= Jennifer Doyle =

American art historian

Jennifer Doyle is a Professor of English at the University of California, Riverside. She is a queer theorist, art critic and sports writer.

Doyle is the author of Campus Sex, Campus Security (2015), which explores the intersection of discourse on sexual harassment and campus security, Hold it Against Me: Difficulty and Emotion in Contemporary Art (2013), which examines how artists work with emotion, and Sex Objects: Art and the Dialectics of Desire (2006), which considers how artworks are about sex. Along with José Esteban Muñoz and Jonathan Flatley, Doyle is co-editor of Pop Out: Queer Warhol (1996). She is also widely known for her feminist sports blogs, "From a Left Wing" (2007–2013) and "The Sports Spectacle." She was a co-host for KPFK Los Angeles's "The People's Game," a daily podcast for the 2010 FIFA World Cup, and wrote online commentary for Fox Soccer during the 2011 FIFA Women's World Cup.

From 2002 to 2005 she DJ'd for Vaginal Davis's weekly club Bricktops as "Pirate Jenny de Montpellier." She is currently a member of the volunteer collective which runs the artspace Human Resources Los Angeles.

Doyle has taught American literature, visual culture and queer theory at the University of California, Riverside since 1999. In 2012, Doyle won an Arts Writers Grant from Creative Capital | The Warhol Foundation. She was also the 2013-2014 Fulbright Distinguished Chair at the University of the Arts, London.

==Campus Sex, Campus Security==

One of Doyle's works is Campus Sex, Campus Security, a book-length essay which examines incidents of sexual assault, police brutality and student protest at American university campuses, together with the security and administrative systems which manage them. The piece is divided into 21 sections and a prologue. Drawing on several sensationalized 21st century news stories with the above themes, the book describes a culture in which individual university members—students, faculty and staff—and college campuses themselves mirror each other in terms of fear of violation. Campuses establish security and administration which are meant to protect the university from legal violation (as opposed to personal victimization), and also use complaint procedures which may re-traumatize individual victims. In the account, campus security and administrative departments often create the same problems that they are meant to solve.

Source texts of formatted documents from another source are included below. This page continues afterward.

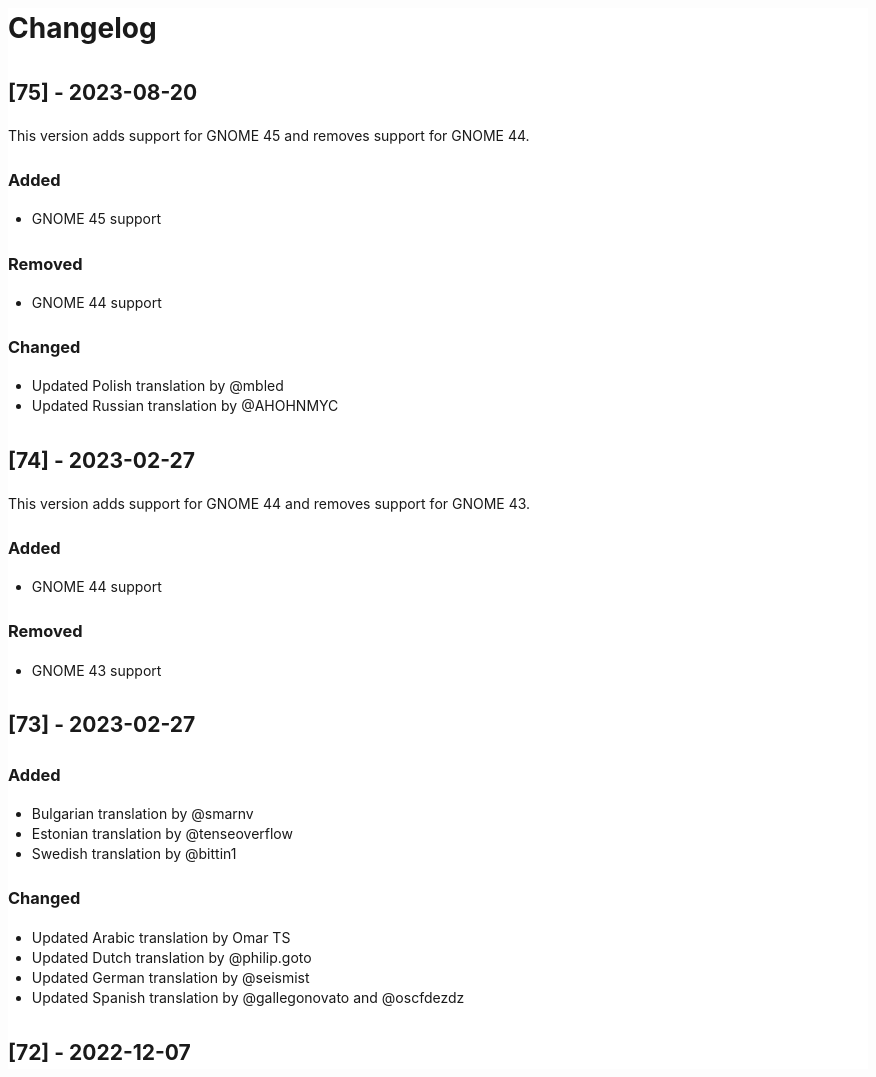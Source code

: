 

# Changelog


## [75] - 2023-08-20

This version adds support for GNOME 45 and removes support for GNOME 44.

### Added

- GNOME 45 support

### Removed

- GNOME 44 support

### Changed

- Updated Polish translation by @mbled
- Updated Russian translation by @AHOHNMYC


## [74] - 2023-02-27

This version adds support for GNOME 44 and removes support for GNOME 43.

### Added

- GNOME 44 support

### Removed

- GNOME 43 support


## [73] - 2023-02-27

### Added

- Bulgarian translation by @smarnv
- Estonian translation by @tenseoverflow
- Swedish translation by @bittin1

### Changed

- Updated Arabic translation by Omar TS
- Updated Dutch translation by @philip.goto
- Updated German translation by @seismist
- Updated Spanish translation by @gallegonovato and @oscfdezdz


## [72] - 2022-12-07

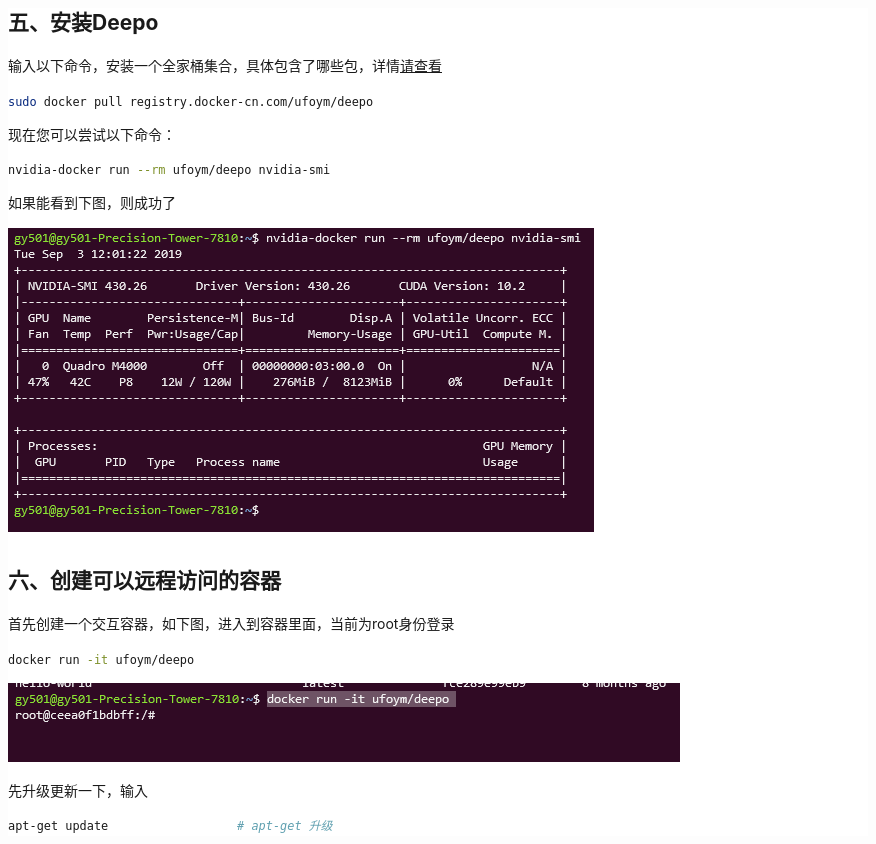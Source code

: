 


## 五、安装Deepo

输入以下命令，安装一个全家桶集合，具体包含了哪些包，详情[请查看](https://github.com/ufoym/deepo)

```bash
sudo docker pull registry.docker-cn.com/ufoym/deepo
```

现在您可以尝试以下命令：

```bash
nvidia-docker run --rm ufoym/deepo nvidia-smi
```

如果能看到下图，则成功了

![1567512091800](https://github.com/ruifenggong/docker_pycharm/blob/master/pic/1567512091800.png)





## 六、创建可以远程访问的容器

首先创建一个交互容器，如下图，进入到容器里面，当前为root身份登录

```bash
docker run -it ufoym/deepo
```

![1567512980498](https://github.com/ruifenggong/docker_pycharm/blob/master/pic/1567512980498.png)

先升级更新一下，输入

```bash
apt-get update                  # apt-get 升级
```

The work's narrative centers on the 2011 UC Davis pepper spray incident in which campus police used pepper spray to disperse an Occupy-aligned student demonstration against rising tuition. Working backwards, Doyle elaborates the Davis incident's underlying causes. As a result of Title IX, American public universities are legally required to maintain campuses which do not discriminate against students on the basis of sex. This entails that they maintain campuses free of sexual violence—under threat of losing government funding—per the Dear Colleague letter issued by the United States Department of Education to public university administrators on April 4, 2011. In Doyle's account, UC Davis administrator Linda Katehi feared that the demonstration would attract nearby Occupy Oakland protestors from outside the student body. If the demonstration had been allowed to encamp overnight, Katehi believed that Occupy Oakland protesters might have sex with students, possibly resulting in a sexual assault on campus. Based upon this concern motivated by Title IX requirements, Katehi insisted that campus police disperse the protest before nightfall, resulting in the pepper spray incident:

Kroll Security's report on "the pepper spray incident" tells us that campus police had been sent there by the university's Chancellor, Linda Katehi. In an interview with Kroll investigators, Katehi explained that the administration was worried about "non-affiliates" on campus. Non-affiliates from Oakland.

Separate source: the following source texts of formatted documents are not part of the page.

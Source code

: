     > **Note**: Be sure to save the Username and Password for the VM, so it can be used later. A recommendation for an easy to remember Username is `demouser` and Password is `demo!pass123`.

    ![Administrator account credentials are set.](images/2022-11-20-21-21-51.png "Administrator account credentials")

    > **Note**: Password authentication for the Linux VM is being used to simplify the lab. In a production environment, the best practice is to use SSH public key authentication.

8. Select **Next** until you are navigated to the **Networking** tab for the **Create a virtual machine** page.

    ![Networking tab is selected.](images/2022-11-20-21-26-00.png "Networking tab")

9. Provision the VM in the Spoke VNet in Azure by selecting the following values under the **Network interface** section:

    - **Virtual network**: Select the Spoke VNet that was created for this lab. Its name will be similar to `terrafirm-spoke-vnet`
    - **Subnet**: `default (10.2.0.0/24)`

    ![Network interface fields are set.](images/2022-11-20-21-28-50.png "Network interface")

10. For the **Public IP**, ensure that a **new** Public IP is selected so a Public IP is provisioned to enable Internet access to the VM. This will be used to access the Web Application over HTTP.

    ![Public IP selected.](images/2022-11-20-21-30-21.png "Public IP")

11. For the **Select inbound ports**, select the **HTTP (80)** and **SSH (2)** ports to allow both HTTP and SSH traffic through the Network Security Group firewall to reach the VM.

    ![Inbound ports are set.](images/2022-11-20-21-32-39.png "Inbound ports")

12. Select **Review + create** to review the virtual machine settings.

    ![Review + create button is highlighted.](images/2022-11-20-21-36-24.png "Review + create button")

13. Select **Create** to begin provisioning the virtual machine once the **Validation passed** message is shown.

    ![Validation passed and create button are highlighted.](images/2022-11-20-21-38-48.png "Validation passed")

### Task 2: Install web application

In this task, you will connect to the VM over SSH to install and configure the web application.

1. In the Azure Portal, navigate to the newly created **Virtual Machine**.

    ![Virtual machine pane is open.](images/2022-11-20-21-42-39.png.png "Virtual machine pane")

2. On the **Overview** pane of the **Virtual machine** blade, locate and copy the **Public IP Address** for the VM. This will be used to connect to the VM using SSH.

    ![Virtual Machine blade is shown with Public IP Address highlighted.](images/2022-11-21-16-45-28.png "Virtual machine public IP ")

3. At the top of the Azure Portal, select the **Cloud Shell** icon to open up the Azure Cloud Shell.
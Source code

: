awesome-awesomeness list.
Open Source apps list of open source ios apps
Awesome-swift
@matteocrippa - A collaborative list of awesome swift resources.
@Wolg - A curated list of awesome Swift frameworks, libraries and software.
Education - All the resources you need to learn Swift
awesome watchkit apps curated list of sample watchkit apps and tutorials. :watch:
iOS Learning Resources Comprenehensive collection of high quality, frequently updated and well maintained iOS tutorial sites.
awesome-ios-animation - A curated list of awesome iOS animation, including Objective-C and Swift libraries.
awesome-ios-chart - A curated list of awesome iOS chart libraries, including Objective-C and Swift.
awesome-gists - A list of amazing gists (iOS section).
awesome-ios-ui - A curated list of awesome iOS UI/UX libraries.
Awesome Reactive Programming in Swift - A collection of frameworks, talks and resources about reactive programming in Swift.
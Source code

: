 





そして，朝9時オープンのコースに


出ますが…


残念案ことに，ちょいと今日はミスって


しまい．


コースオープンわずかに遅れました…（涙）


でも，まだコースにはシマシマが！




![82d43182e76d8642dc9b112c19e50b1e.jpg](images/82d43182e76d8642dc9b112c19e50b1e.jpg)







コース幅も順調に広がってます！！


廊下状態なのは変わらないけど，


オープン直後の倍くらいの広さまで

'We were worried at the time about that [non-affiliates] because the issues from Oakland were in the news and the use of drugs and sex and other things, and you know here we have very young students... we were worried especially about having very young girls and other students with older people who come from the outside without any knowledge of their record... if anything happens to any student while we're in violation of policy, it's a very tough thing to overcome.'

On the surface of her testimony, the Chancellor worries that Occupy Davis might turn into Occupy Oakland. A metonymic chain of associations accumulates (Oakland [black people], drugs, sex, young girls, older people, outsiders, violation) to bring the Chancellor to her fear: "older people from outside" interacting with "very young girls".

The administration's paranoid rape fantasy mirrors the geometry of the university community itself—what is a campus but older people, working with younger people?

Throughout the book, Doyle also treats several other sensationalized incidents pertaining to campus security, including the retracted Rolling Stone article A Rape on Campus, the suicide of Tyler Clementi, the UCLA Taser incident, the Penn State child sex abuse scandal, and the 2014 Isla Vista killings, examining each from a feminist perspective.